Changes in pathways of pentose phosphate formation in relation to phosphoribosyl pyrophosphate synthesis in the developing rat kidney. Effects of glucose concentration and electron acceptors.

Phosphoribosyl pyrophosphate (PPRibP), required in nucleotide synthesis, increases 2-fold in rat kidney from 1 day post partum to adult stage; there is no accompanying increase in PPRibP synthetase activity measured in vitro. Ribose 5-phosphate is a key factor in the regulation of PPRibP synthesis. The activity and regulation of 3 routes of ribose 5-phosphate formation have been measured in renal growth: (i) the flux through the oxidative pentose phosphate pathway was high in the neonatal period but increased only +50% thereafter; (ii) the non-oxidative pentose phosphate pathway, including transketolase, increased by +145%; (iii) the rate-limiting enzymes of the glucuronate-xylulose route increased +200% from 1 day to the adult stage.
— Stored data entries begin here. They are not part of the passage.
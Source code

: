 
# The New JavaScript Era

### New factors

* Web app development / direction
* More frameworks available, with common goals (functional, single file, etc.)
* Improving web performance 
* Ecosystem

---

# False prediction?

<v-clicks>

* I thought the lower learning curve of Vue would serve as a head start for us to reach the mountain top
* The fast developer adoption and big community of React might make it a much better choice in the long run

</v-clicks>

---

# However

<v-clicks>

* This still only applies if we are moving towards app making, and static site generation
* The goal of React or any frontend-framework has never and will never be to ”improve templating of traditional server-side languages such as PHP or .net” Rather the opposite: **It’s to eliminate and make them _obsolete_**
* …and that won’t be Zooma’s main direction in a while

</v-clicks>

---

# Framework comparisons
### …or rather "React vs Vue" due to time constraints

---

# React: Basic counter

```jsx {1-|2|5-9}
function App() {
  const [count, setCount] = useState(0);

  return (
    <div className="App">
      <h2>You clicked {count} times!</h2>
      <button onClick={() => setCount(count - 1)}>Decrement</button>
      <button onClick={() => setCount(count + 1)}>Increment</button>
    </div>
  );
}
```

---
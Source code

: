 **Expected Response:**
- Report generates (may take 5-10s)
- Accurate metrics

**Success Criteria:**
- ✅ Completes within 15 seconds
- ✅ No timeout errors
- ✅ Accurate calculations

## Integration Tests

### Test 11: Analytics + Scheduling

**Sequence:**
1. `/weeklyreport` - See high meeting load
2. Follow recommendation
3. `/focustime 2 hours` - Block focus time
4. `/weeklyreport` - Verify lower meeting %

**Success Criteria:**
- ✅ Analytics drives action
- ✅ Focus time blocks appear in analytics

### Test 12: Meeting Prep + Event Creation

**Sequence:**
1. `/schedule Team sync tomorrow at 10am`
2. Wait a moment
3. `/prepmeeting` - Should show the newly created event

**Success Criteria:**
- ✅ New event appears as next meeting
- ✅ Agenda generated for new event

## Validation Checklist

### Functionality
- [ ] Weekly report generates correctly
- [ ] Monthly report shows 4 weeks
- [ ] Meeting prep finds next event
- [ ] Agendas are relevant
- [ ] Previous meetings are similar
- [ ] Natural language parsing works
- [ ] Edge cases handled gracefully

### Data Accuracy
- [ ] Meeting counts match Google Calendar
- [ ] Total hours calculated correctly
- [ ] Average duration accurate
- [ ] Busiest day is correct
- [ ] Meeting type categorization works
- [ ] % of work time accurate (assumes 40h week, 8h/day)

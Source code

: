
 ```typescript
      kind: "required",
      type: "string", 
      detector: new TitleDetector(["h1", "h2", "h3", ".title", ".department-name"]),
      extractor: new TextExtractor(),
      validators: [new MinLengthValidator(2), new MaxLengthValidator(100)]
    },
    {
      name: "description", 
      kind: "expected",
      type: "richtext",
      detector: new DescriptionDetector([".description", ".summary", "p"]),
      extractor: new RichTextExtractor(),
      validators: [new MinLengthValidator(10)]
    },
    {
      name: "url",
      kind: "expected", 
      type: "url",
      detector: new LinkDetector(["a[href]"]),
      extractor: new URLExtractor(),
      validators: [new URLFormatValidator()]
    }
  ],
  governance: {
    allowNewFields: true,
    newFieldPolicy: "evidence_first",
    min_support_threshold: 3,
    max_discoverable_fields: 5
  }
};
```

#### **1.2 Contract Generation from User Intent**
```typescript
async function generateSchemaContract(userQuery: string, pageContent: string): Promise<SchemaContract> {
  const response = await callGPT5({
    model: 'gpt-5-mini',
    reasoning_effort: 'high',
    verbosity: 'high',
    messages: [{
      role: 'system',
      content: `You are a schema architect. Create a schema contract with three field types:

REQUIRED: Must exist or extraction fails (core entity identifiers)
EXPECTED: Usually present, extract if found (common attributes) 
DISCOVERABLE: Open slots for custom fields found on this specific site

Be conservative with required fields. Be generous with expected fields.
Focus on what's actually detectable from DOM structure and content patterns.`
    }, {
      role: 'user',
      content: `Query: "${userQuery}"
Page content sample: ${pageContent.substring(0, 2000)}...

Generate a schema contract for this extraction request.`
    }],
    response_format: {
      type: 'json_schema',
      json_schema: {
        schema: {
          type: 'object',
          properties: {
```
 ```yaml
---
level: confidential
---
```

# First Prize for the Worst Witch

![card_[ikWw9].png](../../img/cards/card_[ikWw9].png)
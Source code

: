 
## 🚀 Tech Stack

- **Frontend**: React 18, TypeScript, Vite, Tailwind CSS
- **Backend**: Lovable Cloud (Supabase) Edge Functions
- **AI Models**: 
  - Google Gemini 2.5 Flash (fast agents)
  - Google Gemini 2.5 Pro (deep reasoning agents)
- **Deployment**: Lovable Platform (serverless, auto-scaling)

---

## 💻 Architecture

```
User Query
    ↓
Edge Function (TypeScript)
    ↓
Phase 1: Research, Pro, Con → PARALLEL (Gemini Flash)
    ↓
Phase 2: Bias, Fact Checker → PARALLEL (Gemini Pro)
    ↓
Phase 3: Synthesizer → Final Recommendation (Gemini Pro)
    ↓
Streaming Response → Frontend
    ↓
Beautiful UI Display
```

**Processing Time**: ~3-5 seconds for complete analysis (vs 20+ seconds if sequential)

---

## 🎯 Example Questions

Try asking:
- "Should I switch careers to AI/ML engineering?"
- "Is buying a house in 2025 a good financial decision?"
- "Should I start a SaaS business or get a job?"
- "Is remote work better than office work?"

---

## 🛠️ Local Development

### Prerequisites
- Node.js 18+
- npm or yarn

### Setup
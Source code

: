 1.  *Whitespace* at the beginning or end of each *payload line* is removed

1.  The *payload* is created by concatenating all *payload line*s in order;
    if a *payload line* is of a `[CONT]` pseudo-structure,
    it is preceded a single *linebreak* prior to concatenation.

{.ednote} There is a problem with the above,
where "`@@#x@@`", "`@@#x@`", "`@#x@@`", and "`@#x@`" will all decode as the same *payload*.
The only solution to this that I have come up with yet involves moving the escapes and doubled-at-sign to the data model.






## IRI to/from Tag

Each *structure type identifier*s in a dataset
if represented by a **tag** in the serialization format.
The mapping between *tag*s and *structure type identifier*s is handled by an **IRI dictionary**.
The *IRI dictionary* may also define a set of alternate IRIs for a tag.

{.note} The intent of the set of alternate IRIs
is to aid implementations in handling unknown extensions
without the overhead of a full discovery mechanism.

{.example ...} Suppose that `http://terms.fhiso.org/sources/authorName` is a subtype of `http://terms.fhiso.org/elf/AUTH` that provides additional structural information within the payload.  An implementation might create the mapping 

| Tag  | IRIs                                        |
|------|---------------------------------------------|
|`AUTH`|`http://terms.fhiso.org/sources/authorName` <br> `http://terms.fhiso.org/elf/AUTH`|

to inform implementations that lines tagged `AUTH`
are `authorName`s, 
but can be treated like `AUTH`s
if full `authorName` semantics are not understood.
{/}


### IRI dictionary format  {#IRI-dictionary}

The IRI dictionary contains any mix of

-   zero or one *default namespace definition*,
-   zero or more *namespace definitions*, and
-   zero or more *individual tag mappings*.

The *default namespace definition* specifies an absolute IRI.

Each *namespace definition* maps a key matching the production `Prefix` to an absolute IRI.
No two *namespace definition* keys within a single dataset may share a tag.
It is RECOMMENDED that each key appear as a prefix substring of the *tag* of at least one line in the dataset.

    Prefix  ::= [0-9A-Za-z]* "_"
The importance of systems reoxidizing NADPH was shown by: (i) the stimulation of renal PPRibP formation from glucose by phenazine methosulphate; (ii) the early involvement of the oxidative pentose phosphate pathway at the stage where NADPH is used for biosynthetic routes; (iii) the increasing involvement of the glucuronate-xylulose route, which acts as a transhydrogenase producing NADP+ in addition to pentose phosphate formation and (iv) the correlation between renal PPRibP content and the activity of aldose reductase, which, by utilization of NADPH, stimulates ribose 5-phosphate formation via the oxidative pentose phosphate pathway. Evidence is adduced that the contribution of the 3 routes of ribose 5-phosphate formation in the kidney varies at different stages of development.